- EXERCISE:
Copy out all lines of the material below in which "Learning" occurs.

- INPUT FOR THIS TASK:
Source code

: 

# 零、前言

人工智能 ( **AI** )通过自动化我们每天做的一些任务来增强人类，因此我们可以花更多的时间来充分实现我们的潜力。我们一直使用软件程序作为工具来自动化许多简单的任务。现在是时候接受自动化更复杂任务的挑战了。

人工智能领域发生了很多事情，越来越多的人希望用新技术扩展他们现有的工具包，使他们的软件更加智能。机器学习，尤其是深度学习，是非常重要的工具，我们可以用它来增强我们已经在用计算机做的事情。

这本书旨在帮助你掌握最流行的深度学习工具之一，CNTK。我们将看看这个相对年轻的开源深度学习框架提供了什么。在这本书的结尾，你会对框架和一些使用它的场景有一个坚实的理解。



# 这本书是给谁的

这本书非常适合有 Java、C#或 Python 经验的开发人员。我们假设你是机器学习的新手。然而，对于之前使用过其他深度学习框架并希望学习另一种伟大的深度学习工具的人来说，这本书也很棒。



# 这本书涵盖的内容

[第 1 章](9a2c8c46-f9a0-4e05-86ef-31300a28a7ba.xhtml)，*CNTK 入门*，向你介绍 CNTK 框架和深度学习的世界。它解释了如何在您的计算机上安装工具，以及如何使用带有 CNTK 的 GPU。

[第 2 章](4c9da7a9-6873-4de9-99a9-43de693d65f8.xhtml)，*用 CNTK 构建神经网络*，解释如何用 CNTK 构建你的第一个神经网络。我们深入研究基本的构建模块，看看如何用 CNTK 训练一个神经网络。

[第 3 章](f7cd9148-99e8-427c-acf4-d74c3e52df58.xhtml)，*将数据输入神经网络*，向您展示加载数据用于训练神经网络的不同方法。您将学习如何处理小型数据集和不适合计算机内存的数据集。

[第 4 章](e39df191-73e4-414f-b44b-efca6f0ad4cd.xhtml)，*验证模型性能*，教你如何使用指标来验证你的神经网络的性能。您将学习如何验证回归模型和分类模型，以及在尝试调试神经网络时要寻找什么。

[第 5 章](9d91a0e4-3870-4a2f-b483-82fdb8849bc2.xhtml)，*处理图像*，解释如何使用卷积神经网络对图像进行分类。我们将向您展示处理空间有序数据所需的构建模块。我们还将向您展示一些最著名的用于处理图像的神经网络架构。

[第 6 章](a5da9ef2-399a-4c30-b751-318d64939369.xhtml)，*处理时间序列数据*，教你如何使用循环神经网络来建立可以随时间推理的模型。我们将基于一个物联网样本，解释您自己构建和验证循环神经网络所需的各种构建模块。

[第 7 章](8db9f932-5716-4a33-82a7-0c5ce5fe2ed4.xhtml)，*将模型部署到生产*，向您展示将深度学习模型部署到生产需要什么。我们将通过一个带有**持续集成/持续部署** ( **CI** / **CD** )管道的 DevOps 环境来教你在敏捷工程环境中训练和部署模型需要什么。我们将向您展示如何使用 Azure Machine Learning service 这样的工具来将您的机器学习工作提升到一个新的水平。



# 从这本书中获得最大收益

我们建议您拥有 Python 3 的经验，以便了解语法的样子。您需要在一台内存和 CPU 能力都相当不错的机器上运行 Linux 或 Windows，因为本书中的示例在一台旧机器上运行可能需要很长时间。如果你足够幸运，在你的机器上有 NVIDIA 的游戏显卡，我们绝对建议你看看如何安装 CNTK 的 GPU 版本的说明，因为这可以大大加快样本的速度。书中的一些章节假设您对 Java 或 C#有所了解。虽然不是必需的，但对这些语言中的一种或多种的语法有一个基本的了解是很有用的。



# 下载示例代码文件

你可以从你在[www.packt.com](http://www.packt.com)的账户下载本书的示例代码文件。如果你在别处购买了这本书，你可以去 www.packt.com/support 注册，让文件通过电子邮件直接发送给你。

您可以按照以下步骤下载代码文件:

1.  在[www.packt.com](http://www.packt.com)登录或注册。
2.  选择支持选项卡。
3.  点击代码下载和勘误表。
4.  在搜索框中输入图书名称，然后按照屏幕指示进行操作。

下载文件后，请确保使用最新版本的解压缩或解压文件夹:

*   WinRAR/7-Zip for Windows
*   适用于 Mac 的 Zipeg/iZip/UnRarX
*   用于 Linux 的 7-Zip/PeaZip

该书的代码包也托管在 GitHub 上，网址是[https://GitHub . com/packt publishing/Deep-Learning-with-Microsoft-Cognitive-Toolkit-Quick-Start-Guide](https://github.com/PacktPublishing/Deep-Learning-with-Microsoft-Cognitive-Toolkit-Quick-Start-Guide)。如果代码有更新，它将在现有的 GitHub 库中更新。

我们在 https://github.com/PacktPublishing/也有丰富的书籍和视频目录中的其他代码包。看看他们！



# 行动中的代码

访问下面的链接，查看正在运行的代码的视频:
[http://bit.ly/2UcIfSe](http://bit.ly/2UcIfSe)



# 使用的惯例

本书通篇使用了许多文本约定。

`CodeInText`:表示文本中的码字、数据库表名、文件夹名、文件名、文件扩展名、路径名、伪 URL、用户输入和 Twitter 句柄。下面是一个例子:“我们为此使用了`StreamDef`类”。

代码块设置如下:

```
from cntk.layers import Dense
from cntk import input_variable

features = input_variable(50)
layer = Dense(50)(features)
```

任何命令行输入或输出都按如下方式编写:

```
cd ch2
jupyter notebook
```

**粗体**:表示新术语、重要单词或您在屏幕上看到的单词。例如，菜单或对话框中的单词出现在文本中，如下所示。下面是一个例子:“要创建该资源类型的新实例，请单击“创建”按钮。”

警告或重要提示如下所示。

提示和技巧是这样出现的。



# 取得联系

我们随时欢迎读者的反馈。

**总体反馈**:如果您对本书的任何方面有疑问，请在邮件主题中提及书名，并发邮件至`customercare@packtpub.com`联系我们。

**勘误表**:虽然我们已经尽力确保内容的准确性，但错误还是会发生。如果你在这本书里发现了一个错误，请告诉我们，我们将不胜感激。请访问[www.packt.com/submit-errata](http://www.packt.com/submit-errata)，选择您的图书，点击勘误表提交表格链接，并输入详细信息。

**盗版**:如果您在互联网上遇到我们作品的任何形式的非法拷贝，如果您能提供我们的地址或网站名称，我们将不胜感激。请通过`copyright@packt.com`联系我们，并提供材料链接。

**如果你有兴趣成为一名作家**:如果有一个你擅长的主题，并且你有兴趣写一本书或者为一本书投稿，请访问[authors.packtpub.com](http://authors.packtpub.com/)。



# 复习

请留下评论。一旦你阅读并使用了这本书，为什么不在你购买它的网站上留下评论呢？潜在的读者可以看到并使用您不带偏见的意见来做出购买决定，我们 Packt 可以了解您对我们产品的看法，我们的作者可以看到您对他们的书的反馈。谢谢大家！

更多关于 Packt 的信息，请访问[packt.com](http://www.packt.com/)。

- OUTPUT OF THE TASK:
[第 7 章](8db9f932-5716-4a33-82a7-0c5ce5fe2ed4.xhtml)，*将模型部署到生产*，向您展示将深度学习模型部署到生产需要什么。我们将通过一个带有**持续集成/持续部署** ( **CI** / **CD** )管道的 DevOps 环境来教你在敏捷工程环境中训练和部署模型需要什么。我们将向您展示如何使用 Azure Machine Learning service 这样的工具来将您的机器学习工作提升到一个新的水平。
该书的代码包也托管在 GitHub 上，网址是[https://GitHub . com/packt publishing/Deep-Learning-with-Microsoft-Cognitive-Toolkit-Quick-Start-Guide](https://github.com/PacktPublishing/Deep-Learning-with-Microsoft-Cognitive-Toolkit-Quick-Start-Guide)。如果代码有更新，它将在现有的 GitHub 库中更新。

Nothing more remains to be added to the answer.